*** Opening of Input material ***

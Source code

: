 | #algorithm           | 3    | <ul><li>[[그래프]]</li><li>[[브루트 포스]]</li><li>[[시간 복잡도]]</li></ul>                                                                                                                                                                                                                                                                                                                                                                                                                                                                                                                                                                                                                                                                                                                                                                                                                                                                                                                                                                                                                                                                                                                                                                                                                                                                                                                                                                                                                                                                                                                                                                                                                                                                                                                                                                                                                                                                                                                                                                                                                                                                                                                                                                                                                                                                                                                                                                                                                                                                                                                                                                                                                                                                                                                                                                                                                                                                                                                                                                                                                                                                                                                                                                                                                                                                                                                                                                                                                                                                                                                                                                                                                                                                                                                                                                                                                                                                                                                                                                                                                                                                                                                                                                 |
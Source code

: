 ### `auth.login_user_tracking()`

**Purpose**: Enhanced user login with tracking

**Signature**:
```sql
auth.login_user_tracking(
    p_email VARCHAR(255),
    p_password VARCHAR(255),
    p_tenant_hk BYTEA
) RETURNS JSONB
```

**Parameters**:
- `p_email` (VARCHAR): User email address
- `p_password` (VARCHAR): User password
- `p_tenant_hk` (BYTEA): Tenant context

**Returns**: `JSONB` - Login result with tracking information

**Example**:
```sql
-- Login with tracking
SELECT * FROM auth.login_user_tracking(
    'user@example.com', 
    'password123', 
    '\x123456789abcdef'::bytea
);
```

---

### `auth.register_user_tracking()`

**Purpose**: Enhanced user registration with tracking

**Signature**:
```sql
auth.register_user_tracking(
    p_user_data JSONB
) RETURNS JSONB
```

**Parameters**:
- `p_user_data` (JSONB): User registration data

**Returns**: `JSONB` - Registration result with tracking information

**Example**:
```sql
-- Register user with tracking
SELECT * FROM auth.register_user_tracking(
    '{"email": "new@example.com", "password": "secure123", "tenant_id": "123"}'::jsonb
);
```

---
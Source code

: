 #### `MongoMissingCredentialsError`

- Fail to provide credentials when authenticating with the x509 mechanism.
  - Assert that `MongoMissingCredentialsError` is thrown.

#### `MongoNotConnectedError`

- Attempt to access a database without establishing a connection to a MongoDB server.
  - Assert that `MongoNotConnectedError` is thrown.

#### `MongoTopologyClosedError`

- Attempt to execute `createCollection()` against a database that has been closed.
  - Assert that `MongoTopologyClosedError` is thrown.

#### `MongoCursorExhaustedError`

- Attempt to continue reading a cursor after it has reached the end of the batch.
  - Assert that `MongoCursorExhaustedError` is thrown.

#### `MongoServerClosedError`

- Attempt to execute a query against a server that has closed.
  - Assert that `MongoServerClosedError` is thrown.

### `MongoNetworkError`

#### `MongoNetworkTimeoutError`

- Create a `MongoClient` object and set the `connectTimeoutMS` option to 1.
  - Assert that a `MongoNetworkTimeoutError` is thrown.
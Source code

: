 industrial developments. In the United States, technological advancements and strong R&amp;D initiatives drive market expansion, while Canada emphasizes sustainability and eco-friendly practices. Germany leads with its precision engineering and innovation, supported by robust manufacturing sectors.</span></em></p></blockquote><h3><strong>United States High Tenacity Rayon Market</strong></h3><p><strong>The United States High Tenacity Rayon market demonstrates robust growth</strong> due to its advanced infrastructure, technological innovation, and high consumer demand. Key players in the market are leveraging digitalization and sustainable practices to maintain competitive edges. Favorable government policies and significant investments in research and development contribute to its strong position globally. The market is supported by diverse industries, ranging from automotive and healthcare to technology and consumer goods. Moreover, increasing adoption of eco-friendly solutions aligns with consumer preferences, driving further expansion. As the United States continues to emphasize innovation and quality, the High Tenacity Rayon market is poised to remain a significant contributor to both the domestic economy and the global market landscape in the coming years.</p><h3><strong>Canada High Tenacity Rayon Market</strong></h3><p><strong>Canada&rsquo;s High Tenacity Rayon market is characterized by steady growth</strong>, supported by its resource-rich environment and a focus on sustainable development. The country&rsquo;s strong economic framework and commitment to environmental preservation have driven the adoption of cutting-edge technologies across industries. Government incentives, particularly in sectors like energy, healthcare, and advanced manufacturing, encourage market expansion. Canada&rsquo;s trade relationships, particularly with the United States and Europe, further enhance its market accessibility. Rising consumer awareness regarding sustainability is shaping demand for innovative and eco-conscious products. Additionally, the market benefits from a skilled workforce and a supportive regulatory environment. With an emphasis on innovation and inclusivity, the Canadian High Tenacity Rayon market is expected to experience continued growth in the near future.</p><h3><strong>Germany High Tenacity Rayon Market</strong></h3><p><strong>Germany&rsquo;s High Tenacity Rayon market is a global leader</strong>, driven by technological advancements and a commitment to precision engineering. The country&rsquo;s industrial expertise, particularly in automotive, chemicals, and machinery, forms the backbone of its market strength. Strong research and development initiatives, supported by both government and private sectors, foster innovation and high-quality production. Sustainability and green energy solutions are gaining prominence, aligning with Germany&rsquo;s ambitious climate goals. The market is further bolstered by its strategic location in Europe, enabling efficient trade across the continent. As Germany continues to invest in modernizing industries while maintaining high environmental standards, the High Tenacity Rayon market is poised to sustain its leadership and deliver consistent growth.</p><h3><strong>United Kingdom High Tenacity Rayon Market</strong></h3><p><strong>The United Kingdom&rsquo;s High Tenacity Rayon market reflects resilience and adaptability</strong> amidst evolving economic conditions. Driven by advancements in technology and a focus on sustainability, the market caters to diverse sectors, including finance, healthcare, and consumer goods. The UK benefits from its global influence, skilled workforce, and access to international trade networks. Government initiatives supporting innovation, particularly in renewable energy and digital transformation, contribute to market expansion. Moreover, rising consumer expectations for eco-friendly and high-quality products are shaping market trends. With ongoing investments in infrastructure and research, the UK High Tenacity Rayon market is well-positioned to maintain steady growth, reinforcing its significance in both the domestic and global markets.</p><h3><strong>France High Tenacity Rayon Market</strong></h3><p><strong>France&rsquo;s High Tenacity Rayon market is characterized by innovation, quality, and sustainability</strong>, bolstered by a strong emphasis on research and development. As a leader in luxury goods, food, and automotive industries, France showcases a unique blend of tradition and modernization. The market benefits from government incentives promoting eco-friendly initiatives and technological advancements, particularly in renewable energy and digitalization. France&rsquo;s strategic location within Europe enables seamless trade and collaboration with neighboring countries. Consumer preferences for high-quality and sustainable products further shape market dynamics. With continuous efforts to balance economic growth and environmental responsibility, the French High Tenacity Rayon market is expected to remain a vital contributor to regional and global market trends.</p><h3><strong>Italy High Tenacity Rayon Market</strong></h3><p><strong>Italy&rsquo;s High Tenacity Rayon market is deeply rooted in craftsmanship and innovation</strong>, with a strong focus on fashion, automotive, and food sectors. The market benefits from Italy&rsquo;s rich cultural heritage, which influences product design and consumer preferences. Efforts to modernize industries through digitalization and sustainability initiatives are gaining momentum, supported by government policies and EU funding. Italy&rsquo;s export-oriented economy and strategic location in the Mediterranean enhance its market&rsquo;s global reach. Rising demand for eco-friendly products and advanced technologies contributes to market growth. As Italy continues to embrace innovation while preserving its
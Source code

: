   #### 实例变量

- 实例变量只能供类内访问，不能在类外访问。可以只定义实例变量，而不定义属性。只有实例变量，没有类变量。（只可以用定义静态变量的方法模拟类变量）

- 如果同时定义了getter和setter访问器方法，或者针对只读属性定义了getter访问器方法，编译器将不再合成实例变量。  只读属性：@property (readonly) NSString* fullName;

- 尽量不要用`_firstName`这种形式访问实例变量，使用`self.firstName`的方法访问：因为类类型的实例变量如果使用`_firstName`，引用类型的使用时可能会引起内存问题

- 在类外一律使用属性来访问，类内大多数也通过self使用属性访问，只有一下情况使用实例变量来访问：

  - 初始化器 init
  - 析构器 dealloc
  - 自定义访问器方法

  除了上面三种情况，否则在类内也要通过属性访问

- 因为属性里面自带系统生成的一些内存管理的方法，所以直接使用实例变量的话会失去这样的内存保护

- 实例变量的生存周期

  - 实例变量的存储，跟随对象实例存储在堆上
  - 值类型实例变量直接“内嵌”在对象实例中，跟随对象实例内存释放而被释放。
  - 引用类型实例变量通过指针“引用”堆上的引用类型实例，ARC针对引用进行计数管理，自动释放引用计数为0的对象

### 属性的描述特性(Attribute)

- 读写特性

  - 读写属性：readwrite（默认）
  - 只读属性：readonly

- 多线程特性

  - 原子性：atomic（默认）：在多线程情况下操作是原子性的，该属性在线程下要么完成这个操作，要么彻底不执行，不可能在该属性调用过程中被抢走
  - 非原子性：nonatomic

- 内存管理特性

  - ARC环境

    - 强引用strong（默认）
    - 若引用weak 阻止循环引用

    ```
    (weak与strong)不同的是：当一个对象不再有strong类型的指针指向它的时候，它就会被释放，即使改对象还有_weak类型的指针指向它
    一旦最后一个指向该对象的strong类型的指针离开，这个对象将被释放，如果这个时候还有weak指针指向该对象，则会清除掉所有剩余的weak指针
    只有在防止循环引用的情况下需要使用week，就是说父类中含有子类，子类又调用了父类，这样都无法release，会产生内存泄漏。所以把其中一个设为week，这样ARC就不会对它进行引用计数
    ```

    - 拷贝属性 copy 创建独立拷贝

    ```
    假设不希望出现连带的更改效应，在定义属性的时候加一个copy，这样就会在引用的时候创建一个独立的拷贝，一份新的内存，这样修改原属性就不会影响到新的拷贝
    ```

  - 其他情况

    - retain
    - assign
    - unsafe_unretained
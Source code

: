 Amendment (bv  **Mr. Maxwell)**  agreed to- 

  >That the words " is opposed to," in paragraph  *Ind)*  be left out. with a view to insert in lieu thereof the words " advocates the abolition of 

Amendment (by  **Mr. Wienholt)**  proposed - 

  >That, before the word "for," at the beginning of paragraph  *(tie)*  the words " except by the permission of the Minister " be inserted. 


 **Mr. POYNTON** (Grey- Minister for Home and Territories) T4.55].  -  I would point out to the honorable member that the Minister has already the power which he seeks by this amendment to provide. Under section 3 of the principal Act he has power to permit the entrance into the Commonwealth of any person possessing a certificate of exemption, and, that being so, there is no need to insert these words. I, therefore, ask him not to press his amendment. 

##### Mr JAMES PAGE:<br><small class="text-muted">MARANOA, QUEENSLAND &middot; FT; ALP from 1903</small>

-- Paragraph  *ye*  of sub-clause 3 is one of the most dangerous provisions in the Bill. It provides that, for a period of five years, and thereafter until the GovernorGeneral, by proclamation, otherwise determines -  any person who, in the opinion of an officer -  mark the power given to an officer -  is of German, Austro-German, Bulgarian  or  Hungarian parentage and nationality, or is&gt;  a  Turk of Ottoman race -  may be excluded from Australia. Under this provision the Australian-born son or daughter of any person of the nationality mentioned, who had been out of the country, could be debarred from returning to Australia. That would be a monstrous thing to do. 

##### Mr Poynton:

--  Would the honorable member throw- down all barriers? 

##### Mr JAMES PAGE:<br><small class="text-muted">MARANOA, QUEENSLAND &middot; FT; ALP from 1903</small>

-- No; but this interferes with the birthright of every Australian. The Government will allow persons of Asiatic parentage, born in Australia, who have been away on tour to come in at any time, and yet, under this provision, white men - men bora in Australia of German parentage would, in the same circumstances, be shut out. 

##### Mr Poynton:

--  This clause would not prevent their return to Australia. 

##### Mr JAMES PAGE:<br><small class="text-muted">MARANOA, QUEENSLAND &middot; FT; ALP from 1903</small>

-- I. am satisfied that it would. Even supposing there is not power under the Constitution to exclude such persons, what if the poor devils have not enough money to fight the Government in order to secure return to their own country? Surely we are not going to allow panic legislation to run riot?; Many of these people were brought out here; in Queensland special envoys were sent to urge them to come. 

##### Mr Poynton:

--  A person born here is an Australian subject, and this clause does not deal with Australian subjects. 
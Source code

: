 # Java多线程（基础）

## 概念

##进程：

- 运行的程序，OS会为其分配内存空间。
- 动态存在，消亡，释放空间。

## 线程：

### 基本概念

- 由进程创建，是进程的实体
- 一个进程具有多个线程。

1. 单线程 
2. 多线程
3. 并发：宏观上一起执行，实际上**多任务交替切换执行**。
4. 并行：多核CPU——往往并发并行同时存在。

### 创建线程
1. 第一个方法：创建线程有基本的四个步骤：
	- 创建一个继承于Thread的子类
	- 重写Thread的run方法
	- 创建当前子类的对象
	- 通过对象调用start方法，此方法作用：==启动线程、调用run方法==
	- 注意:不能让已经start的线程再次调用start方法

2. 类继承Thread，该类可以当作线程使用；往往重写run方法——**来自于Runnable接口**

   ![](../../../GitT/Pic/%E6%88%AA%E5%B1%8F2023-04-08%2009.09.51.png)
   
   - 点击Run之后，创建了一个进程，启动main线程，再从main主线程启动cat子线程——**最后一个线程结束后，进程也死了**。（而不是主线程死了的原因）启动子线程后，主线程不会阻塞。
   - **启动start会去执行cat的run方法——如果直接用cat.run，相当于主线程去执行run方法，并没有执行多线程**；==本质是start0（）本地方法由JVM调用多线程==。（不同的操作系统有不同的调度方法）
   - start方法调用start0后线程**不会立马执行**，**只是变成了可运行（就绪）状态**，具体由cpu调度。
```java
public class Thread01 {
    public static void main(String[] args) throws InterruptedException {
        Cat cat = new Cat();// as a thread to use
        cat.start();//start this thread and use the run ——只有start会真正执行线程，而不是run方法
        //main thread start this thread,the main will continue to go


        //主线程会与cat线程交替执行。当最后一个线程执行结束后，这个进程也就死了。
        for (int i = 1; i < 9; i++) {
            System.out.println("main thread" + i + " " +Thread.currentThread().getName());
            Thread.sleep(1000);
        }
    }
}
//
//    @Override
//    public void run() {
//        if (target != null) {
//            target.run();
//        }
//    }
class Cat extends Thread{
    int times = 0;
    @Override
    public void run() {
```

*** Close of Input material ***

Requirement :: Which of the lines above include the string "Enhanced"? Pick them out and copy them.

Expected answer ::
**Purpose**: Enhanced user login with tracking
**Purpose**: Enhanced user registration with tracking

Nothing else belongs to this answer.